* **PROMPT**
Copy the data that follows, exactly and completely.

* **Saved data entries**

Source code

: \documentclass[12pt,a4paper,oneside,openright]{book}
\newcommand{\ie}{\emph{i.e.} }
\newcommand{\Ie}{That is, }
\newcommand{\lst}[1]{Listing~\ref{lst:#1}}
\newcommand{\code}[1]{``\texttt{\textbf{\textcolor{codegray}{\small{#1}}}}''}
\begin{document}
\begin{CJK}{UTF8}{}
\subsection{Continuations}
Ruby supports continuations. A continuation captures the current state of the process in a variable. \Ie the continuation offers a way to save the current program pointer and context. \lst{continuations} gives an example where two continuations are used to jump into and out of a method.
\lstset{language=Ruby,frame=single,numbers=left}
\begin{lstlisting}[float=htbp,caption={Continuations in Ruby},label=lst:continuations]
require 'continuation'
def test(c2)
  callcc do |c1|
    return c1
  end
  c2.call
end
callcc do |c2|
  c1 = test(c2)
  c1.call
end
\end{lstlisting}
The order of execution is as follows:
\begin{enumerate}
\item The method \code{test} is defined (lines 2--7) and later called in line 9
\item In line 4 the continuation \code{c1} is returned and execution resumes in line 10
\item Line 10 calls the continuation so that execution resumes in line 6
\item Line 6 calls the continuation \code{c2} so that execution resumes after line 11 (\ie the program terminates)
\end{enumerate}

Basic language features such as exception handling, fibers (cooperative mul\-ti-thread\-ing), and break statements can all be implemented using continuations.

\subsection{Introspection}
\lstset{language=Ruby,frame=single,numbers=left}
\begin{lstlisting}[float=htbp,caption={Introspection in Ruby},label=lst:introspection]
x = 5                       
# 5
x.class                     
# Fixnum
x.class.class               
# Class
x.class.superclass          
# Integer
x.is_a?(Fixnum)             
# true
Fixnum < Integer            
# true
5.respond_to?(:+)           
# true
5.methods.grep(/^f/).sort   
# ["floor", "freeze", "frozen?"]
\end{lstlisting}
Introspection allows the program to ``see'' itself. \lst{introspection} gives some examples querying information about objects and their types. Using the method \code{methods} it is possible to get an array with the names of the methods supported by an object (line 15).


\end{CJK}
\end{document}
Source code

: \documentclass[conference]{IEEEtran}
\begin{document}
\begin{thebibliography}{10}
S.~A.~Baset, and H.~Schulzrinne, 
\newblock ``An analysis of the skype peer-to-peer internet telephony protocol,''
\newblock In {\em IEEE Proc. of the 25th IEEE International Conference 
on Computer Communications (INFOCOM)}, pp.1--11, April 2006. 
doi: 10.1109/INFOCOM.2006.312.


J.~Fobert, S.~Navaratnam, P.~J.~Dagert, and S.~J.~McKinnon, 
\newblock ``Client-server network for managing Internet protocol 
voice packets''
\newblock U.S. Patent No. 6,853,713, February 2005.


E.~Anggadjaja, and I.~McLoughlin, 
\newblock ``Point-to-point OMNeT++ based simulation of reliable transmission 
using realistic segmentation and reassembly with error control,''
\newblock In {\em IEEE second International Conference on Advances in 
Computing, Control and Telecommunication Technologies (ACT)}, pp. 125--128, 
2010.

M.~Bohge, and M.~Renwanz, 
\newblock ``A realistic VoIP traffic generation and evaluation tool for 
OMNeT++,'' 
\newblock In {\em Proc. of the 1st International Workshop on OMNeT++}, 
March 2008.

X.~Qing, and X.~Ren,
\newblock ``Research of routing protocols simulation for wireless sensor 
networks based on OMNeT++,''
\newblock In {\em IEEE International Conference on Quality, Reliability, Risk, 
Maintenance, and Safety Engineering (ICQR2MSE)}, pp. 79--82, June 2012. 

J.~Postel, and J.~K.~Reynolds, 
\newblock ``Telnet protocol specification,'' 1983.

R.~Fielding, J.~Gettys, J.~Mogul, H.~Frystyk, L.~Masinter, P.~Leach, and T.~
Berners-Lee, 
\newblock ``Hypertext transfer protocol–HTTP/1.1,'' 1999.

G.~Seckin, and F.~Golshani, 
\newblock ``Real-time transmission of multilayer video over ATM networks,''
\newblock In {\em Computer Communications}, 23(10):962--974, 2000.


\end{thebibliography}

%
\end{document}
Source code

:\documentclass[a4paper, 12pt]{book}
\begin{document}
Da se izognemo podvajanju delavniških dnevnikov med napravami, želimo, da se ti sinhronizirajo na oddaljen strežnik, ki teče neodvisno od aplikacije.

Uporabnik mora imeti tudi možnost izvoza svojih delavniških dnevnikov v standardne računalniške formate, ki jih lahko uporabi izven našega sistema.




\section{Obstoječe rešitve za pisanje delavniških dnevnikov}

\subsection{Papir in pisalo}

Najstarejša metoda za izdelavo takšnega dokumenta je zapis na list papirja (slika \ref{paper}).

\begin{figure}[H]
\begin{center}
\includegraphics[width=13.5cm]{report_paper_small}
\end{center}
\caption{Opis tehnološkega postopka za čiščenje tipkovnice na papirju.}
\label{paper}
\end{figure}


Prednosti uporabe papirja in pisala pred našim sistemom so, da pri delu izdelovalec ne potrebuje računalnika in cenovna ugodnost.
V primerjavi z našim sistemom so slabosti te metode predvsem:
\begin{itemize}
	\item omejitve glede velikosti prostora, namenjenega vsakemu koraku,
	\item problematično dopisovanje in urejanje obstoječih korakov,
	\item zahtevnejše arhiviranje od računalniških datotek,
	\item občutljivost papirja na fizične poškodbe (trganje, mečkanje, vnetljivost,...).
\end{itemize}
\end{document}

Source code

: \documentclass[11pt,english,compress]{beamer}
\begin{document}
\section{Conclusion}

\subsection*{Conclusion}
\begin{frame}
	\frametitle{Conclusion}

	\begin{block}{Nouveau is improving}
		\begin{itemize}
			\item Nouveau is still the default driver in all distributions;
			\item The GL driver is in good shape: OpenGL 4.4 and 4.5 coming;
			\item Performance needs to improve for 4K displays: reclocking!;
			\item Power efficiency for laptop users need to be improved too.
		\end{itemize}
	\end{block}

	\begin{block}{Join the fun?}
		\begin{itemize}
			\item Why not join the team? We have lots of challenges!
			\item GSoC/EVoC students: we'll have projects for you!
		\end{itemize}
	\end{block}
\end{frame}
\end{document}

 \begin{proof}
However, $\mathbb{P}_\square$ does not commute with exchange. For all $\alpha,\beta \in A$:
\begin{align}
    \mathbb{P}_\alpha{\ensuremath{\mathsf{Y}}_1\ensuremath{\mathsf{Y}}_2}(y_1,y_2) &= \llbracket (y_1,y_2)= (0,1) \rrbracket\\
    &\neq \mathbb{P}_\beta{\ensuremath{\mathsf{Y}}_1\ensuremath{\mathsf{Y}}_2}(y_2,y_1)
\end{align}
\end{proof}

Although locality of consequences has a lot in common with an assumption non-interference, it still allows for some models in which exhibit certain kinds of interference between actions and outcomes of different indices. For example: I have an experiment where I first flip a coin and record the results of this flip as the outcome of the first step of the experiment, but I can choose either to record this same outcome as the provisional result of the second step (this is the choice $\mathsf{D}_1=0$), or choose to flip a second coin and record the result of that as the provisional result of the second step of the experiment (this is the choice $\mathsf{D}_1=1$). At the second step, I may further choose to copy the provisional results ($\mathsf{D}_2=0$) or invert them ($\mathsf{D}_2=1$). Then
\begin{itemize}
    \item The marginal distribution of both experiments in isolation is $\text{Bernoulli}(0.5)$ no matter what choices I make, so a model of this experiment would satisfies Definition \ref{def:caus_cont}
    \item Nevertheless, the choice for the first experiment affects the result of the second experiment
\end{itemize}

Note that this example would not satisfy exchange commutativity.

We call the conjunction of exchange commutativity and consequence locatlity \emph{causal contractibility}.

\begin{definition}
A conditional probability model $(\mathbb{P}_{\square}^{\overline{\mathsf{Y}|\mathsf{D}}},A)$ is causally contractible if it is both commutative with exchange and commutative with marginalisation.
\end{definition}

* **RESPONSE**
Source code

: \documentclass[12pt,a4paper,oneside,openright]{book}
\newcommand{\ie}{\emph{i.e.} }
\newcommand{\Ie}{That is, }
\newcommand{\lst}[1]{Listing~\ref{lst:#1}}
\newcommand{\code}[1]{``\texttt{\textbf{\textcolor{codegray}{\small{#1}}}}''}
\begin{document}
\begin{CJK}{UTF8}{}
\subsection{Continuations}
Ruby supports continuations. A continuation captures the current state of the process in a variable. \Ie the continuation offers a way to save the current program pointer and context. \lst{continuations} gives an example where two continuations are used to jump into and out of a method.
\lstset{language=Ruby,frame=single,numbers=left}
\begin{lstlisting}[float=htbp,caption={Continuations in Ruby},label=lst:continuations]
require 'continuation'
def test(c2)
  callcc do |c1|
    return c1
  end
  c2.call
end
callcc do |c2|
  c1 = test(c2)
  c1.call
end
\end{lstlisting}
The order of execution is as follows:
\begin{enumerate}
\item The method \code{test} is defined (lines 2--7) and later called in line 9
\item In line 4 the continuation \code{c1} is returned and execution resumes in line 10
\item Line 10 calls the continuation so that execution resumes in line 6
\item Line 6 calls the continuation \code{c2} so that execution resumes after line 11 (\ie the program terminates)
\end{enumerate}

Basic language features such as exception handling, fibers (cooperative mul\-ti-thread\-ing), and break statements can all be implemented using continuations.

\subsection{Introspection}
\lstset{language=Ruby,frame=single,numbers=left}
\begin{lstlisting}[float=htbp,caption={Introspection in Ruby},label=lst:introspection]
x = 5                       
# 5
x.class                     
# Fixnum
x.class.class               
# Class
x.class.superclass          
# Integer
x.is_a?(Fixnum)             
# true
Fixnum < Integer            
# true
5.respond_to?(:+)           
# true
5.methods.grep(/^f/).sort   
# ["floor", "freeze", "frozen?"]
\end{lstlisting}
Introspection allows the program to ``see'' itself. \lst{introspection} gives some examples querying information about objects and their types. Using the method \code{methods} it is possible to get an array with the names of the methods supported by an object (line 15).


\end{CJK}
\end{document}
Source code

: \documentclass[conference]{IEEEtran}
\begin{document}
\begin{thebibliography}{10}
S.~A.~Baset, and H.~Schulzrinne, 
\newblock ``An analysis of the skype peer-to-peer internet telephony protocol,''
\newblock In {\em IEEE Proc. of the 25th IEEE International Conference 
on Computer Communications (INFOCOM)}, pp.1--11, April 2006. 
doi: 10.1109/INFOCOM.2006.312.


J.~Fobert, S.~Navaratnam, P.~J.~Dagert, and S.~J.~McKinnon, 
\newblock ``Client-server network for managing Internet protocol 
voice packets''
\newblock U.S. Patent No. 6,853,713, February 2005.


E.~Anggadjaja, and I.~McLoughlin, 
\newblock ``Point-to-point OMNeT++ based simulation of reliable transmission 
using realistic segmentation and reassembly with error control,''
\newblock In {\em IEEE second International Conference on Advances in 
Computing, Control and Telecommunication Technologies (ACT)}, pp. 125--128, 
2010.

M.~Bohge, and M.~Renwanz, 
\newblock ``A realistic VoIP traffic generation and evaluation tool for 
OMNeT++,'' 
\newblock In {\em Proc. of the 1st International Workshop on OMNeT++}, 
March 2008.

X.~Qing, and X.~Ren,
\newblock ``Research of routing protocols simulation for wireless sensor 
networks based on OMNeT++,''
\newblock In {\em IEEE International Conference on Quality, Reliability, Risk, 
Maintenance, and Safety Engineering (ICQR2MSE)}, pp. 79--82, June 2012. 

J.~Postel, and J.~K.~Reynolds, 
\newblock ``Telnet protocol specification,'' 1983.

R.~Fielding, J.~Gettys, J.~Mogul, H.~Frystyk, L.~Masinter, P.~Leach, and T.~
Berners-Lee, 
\newblock ``Hypertext transfer protocol–HTTP/1.1,'' 1999.

G.~Seckin, and F.~Golshani, 
\newblock ``Real-time transmission of multilayer video over ATM networks,''
\newblock In {\em Computer Communications}, 23(10):962--974, 2000.


\end{thebibliography}

%
\end{document}
Source code

:\documentclass[a4paper, 12pt]{book}
\begin{document}
Da se izognemo podvajanju delavniških dnevnikov med napravami, želimo, da se ti sinhronizirajo na oddaljen strežnik, ki teče neodvisno od aplikacije.

Uporabnik mora imeti tudi možnost izvoza svojih delavniških dnevnikov v standardne računalniške formate, ki jih lahko uporabi izven našega sistema.




\section{Obstoječe rešitve za pisanje delavniških dnevnikov}

\subsection{Papir in pisalo}

Najstarejša metoda za izdelavo takšnega dokumenta je zapis na list papirja (slika \ref{paper}).

\begin{figure}[H]
\begin{center}
\includegraphics[width=13.5cm]{report_paper_small}
\end{center}
\caption{Opis tehnološkega postopka za čiščenje tipkovnice na papirju.}
\label{paper}
\end{figure}


Prednosti uporabe papirja in pisala pred našim sistemom so, da pri delu izdelovalec ne potrebuje računalnika in cenovna ugodnost.
V primerjavi z našim sistemom so slabosti te metode predvsem:
\begin{itemize}
	\item omejitve glede velikosti prostora, namenjenega vsakemu koraku,
	\item problematično dopisovanje in urejanje obstoječih korakov,
	\item zahtevnejše arhiviranje od računalniških datotek,
	\item občutljivost papirja na fizične poškodbe (trganje, mečkanje, vnetljivost,...).
\end{itemize}
\end{document}

Source code

: \documentclass[11pt,english,compress]{beamer}
\begin{document}
\section{Conclusion}

\subsection*{Conclusion}
\begin{frame}
	\frametitle{Conclusion}

	\begin{block}{Nouveau is improving}
		\begin{itemize}
			\item Nouveau is still the default driver in all distributions;
			\item The GL driver is in good shape: OpenGL 4.4 and 4.5 coming;
			\item Performance needs to improve for 4K displays: reclocking!;
			\item Power efficiency for laptop users need to be improved too.
		\end{itemize}
	\end{block}

	\begin{block}{Join the fun?}
		\begin{itemize}
			\item Why not join the team? We have lots of challenges!
			\item GSoC/EVoC students: we'll have projects for you!
		\end{itemize}
	\end{block}
\end{frame}
\end{document}

 \begin{proof}
However, $\mathbb{P}_\square$ does not commute with exchange. For all $\alpha,\beta \in A$:
\begin{align}
    \mathbb{P}_\alpha{\ensuremath{\mathsf{Y}}_1\ensuremath{\mathsf{Y}}_2}(y_1,y_2) &= \llbracket (y_1,y_2)= (0,1) \rrbracket\\
    &\neq \mathbb{P}_\beta{\ensuremath{\mathsf{Y}}_1\ensuremath{\mathsf{Y}}_2}(y_2,y_1)
\end{align}
\end{proof}

Although locality of consequences has a lot in common with an assumption non-interference, it still allows for some models in which exhibit certain kinds of interference between actions and outcomes of different indices. For example: I have an experiment where I first flip a coin and record the results of this flip as the outcome of the first step of the experiment, but I can choose either to record this same outcome as the provisional result of the second step (this is the choice $\mathsf{D}_1=0$), or choose to flip a second coin and record the result of that as the provisional result of the second step of the experiment (this is the choice $\mathsf{D}_1=1$). At the second step, I may further choose to copy the provisional results ($\mathsf{D}_2=0$) or invert them ($\mathsf{D}_2=1$). Then
\begin{itemize}
    \item The marginal distribution of both experiments in isolation is $\text{Bernoulli}(0.5)$ no matter what choices I make, so a model of this experiment would satisfies Definition \ref{def:caus_cont}
    \item Nevertheless, the choice for the first experiment affects the result of the second experiment
\end{itemize}

Note that this example would not satisfy exchange commutativity.

We call the conjunction of exchange commutativity and consequence locatlity \emph{causal contractibility}.

\begin{definition}
A conditional probability model $(\mathbb{P}_{\square}^{\overline{\mathsf{Y}|\mathsf{D}}},A)$ is causally contractible if it is both commutative with exchange and commutative with marginalisation.
\end{definition}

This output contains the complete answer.